>>>

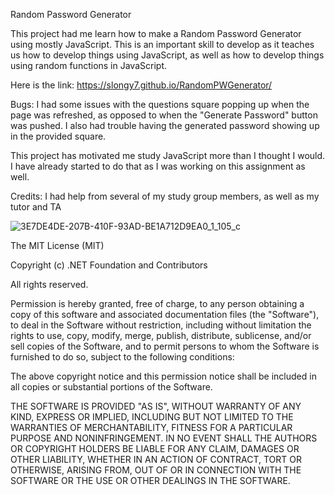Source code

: Random Password Generator

This project had me learn how to make a Random Password Generator using mostly JavaScript. This is an important skill to develop as it teaches us how to develop things using JavaScript, as well as how to develop things using random functions in JavaScript.

Here is the link:  https://slongy7.github.io/RandomPWGenerator/

Bugs: I had some issues with the questions square popping up when the page was refreshed, as opposed to when the "Generate Password" button was pushed. I also had trouble having the generated password showing up in the provided square.

This project has motivated me study JavaScript more than I thought I would. I have already started to do that as I was working on this assignment as well.

Credits: I had help from several of my study group members, as well as my tutor and TA

![3E7DE4DE-207B-410F-93AD-BE1A712D9EA0_1_105_c](https://user-images.githubusercontent.com/79759725/118585077-2cbc0980-b766-11eb-8b58-b0f603bd42b9.jpeg)


The MIT License (MIT)

Copyright (c) .NET Foundation and Contributors

All rights reserved.

Permission is hereby granted, free of charge, to any person obtaining a copy of this software and associated documentation files (the "Software"), to deal in the Software without restriction, including without limitation the rights to use, copy, modify, merge, publish, distribute, sublicense, and/or sell copies of the Software, and to permit persons to whom the Software is furnished to do so, subject to the following conditions:

The above copyright notice and this permission notice shall be included in all copies or substantial portions of the Software.

THE SOFTWARE IS PROVIDED "AS IS", WITHOUT WARRANTY OF ANY KIND, EXPRESS OR IMPLIED, INCLUDING BUT NOT LIMITED TO THE WARRANTIES OF MERCHANTABILITY, FITNESS FOR A PARTICULAR PURPOSE AND NONINFRINGEMENT. IN NO EVENT SHALL THE AUTHORS OR COPYRIGHT HOLDERS BE LIABLE FOR ANY CLAIM, DAMAGES OR OTHER LIABILITY, WHETHER IN AN ACTION OF CONTRACT, TORT OR OTHERWISE, ARISING FROM, OUT OF OR IN CONNECTION WITH THE SOFTWARE OR THE USE OR OTHER DEALINGS IN THE SOFTWARE.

<<<

## EXERCISE GOAL
Would you quote everything above from the line containing "Here is the" down to the line containing "This project has"? Include both of those lines and nothing else.

## REPLY
Here is the link:  https://slongy7.github.io/RandomPWGenerator/

Bugs: I had some issues with the questions square popping up when the page was refreshed, as opposed to when the "Generate Password" button was pushed. I also had trouble having the generated password showing up in the provided square.

This project has motivated me study JavaScript more than I thought I would. I have already started to do that as I was working on this assignment as well.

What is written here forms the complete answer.